- **AVAILABLE RECORDS**
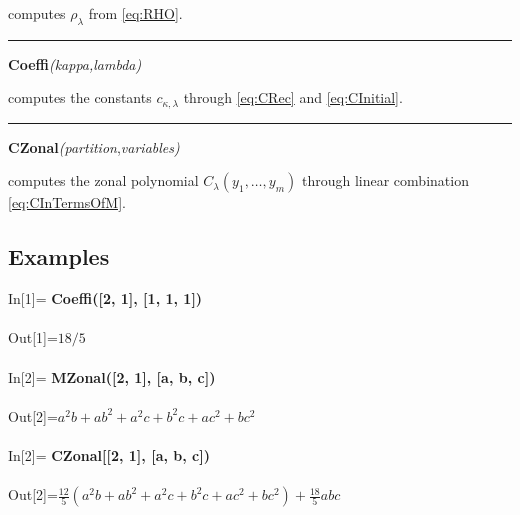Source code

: \documentclass[10pt,oneside,american]{amsart}
\numberwithin{equation}{section}
\numberwithin{figure}{section}
\theoremstyle{definition}
\theoremstyle{remark}
\theoremstyle{plain}
\theoremstyle{definition}
\theoremstyle{plain}
\theoremstyle{plain}
\theoremstyle{plain}
\begin{document}
\noindent \begin{flushleft}
computes $\rho_{\lambda}$ from \eqref{eq:RHO}.
\par\end{flushleft}

\noindent \begin{flushleft}
\rule[0.5ex]{1\columnwidth}{1pt}
\par\end{flushleft}

\noindent \begin{flushleft}
\textbf{Coeffi}\emph{(kappa,lambda)}
\par\end{flushleft}

\noindent \begin{flushleft}
computes the constants $c_{\kappa,\lambda}$ through \eqref{eq:CRec}
and \eqref{eq:CInitial}.
\par\end{flushleft}

\noindent \begin{flushleft}
\rule[0.5ex]{1\columnwidth}{1pt}
\par\end{flushleft}

\noindent \begin{flushleft}
\textbf{CZonal}\emph{(partition},\emph{variables)}
\par\end{flushleft}

\noindent \begin{flushleft}
computes the zonal polynomial $C_{\lambda}\left(y_{1},\ldots,y_{m}\right)$
through linear combination \eqref{eq:CInTermsOfM}.
\par\end{flushleft}

\subsection{Examples}
\noindent \begin{flushleft}
In{[}1{]}= \textbf{Coeffi({[}2, 1{]}, {[}1, 1, 1{]})}\\
~\\
Out{[}1{]}=$18/5$\\
~\\
In{[}2{]}= \textbf{MZonal({[}2, 1{]}, {[}a, b, c{]})}\\
~\\
Out{[}2{]}=$a^{2}b+ab^{2}+a^{2}c+b^{2}c+ac^{2}+bc^{2}$\\
~\\
In{[}2{]}= \textbf{CZonal{[}{[}2, 1{]}, {[}a, b, c{]})}\\
~\\
Out{[}2{]}=$\frac{12}{5}\left(a^{2}b+ab^{2}+a^{2}c+b^{2}c+ac^{2}+bc^{2}\right)+\frac{18}{5}abc$
\par\end{flushleft}
\end{document}

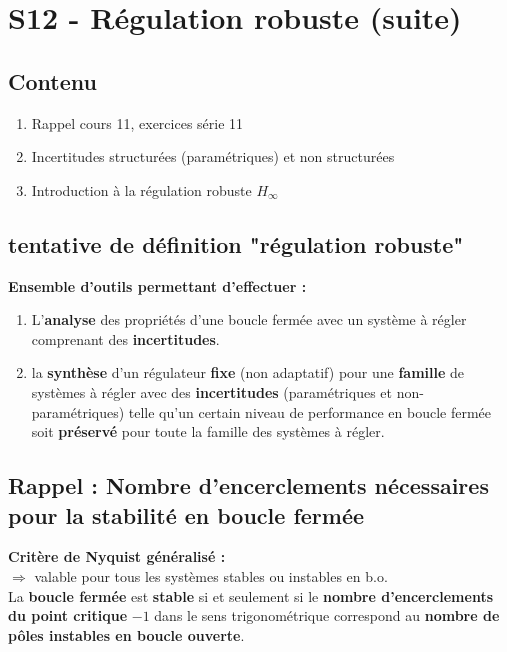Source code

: \documentclass[document.tex]{subfiles}
\begin{document}
\section{S12 - Régulation robuste (suite)}

\subsection{Contenu}

\begin{enumerate}
\item Rappel cours 11, exercices série 11
\item Incertitudes structurées (paramétriques) et non structurées
\item Introduction à la régulation robuste $H_\infty$
\end{enumerate}


\subsection{tentative de définition "régulation robuste"}

\textbf{Ensemble d'outils permettant d'effectuer :}\\

\begin{enumerate}
\item L'\textbf{analyse} des propriétés d'une boucle fermée avec un système à régler comprenant des \textbf{incertitudes}.
\item la \textbf{synthèse} d'un régulateur \textbf{fixe} (non adaptatif) pour une \textbf{famille} de systèmes à régler avec des \textbf{incertitudes} (paramétriques et non-paramétriques) telle qu'un certain niveau de performance en boucle fermée soit \textbf{préservé} pour toute la famille des systèmes à régler.
\end{enumerate}

\subsection{Rappel : Nombre d'encerclements nécessaires pour la stabilité en boucle fermée}

\textbf{Critère de Nyquist généralisé : }\\

$\Rightarrow$ valable pour tous les systèmes stables ou instables en b.o.\\
La \textbf{boucle fermée} est \textbf{stable} si et seulement si le \textbf{nombre
d'encerclements du point critique} $-1$ dans le sens trigonométrique correspond au \textbf{nombre de pôles instables en boucle ouverte}.
\end{document}
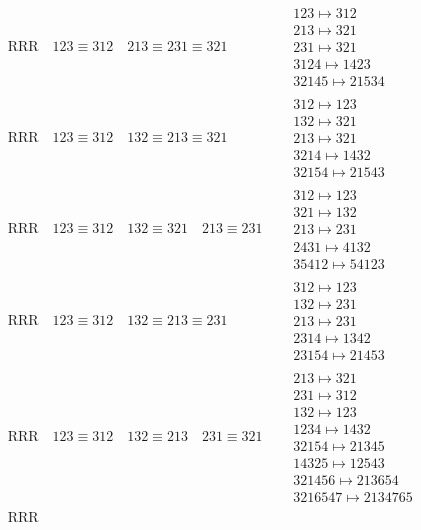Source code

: \documentclass{article}
\begin{document}
\begin{align}
\text{RRR}
\quad
123\equiv312
\quad
213\equiv231\equiv321
\quad
&
\begin{matrix}
123 \mapsto 312
\\
213 \mapsto 321
\\
231 \mapsto 321
\\
3124 \mapsto 1423
\\
32145 \mapsto 21534
\end{matrix}
\\
\text{RRR}
\quad
123\equiv312
\quad
132\equiv213\equiv321
\quad
&
\begin{matrix}
312 \mapsto 123
\\
132 \mapsto 321
\\
213 \mapsto 321
\\
3214 \mapsto 1432
\\
32154 \mapsto 21543
\end{matrix}
\\
\text{RRR}
\quad
123\equiv312
\quad
132\equiv321
\quad
213\equiv231
\quad
&
\begin{matrix}
312 \mapsto 123
\\
321 \mapsto 132
\\
213 \mapsto 231
\\
2431 \mapsto 4132
\\
35412 \mapsto 54123
\end{matrix}
\\
\text{RRR}
\quad
123\equiv312
\quad
132\equiv213\equiv231
\quad
&
\begin{matrix}
312 \mapsto 123
\\
132 \mapsto 231
\\
213 \mapsto 231
\\
2314 \mapsto 1342
\\
23154 \mapsto 21453
\end{matrix}
\\
\text{RRR}
\quad
123\equiv312
\quad
132\equiv213
\quad
231\equiv321
\quad
&
\begin{matrix}
213 \mapsto 321
\\
231 \mapsto 312
\\
132 \mapsto 123
\\
1234 \mapsto 1432
\\
32154 \mapsto 21345
\\
14325 \mapsto 12543
\\
321456 \mapsto 213654
\\
3216547 \mapsto 2134765
\end{matrix}
\\
\text{RRR}

\end{align}
\end{document}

- **ASSIGNMENT**
What lines of the data contain the string "régler"? List them.

- **TASK RESPONSE**
\item L'\textbf{analyse} des propriétés d'une boucle fermée avec un système à régler comprenant des \textbf{incertitudes}.
\item la \textbf{synthèse} d'un régulateur \textbf{fixe} (non adaptatif) pour une \textbf{famille} de systèmes à régler avec des \textbf{incertitudes} (paramétriques et non-paramétriques) telle qu'un certain niveau de performance en boucle fermée soit \textbf{préservé} pour toute la famille des systèmes à régler.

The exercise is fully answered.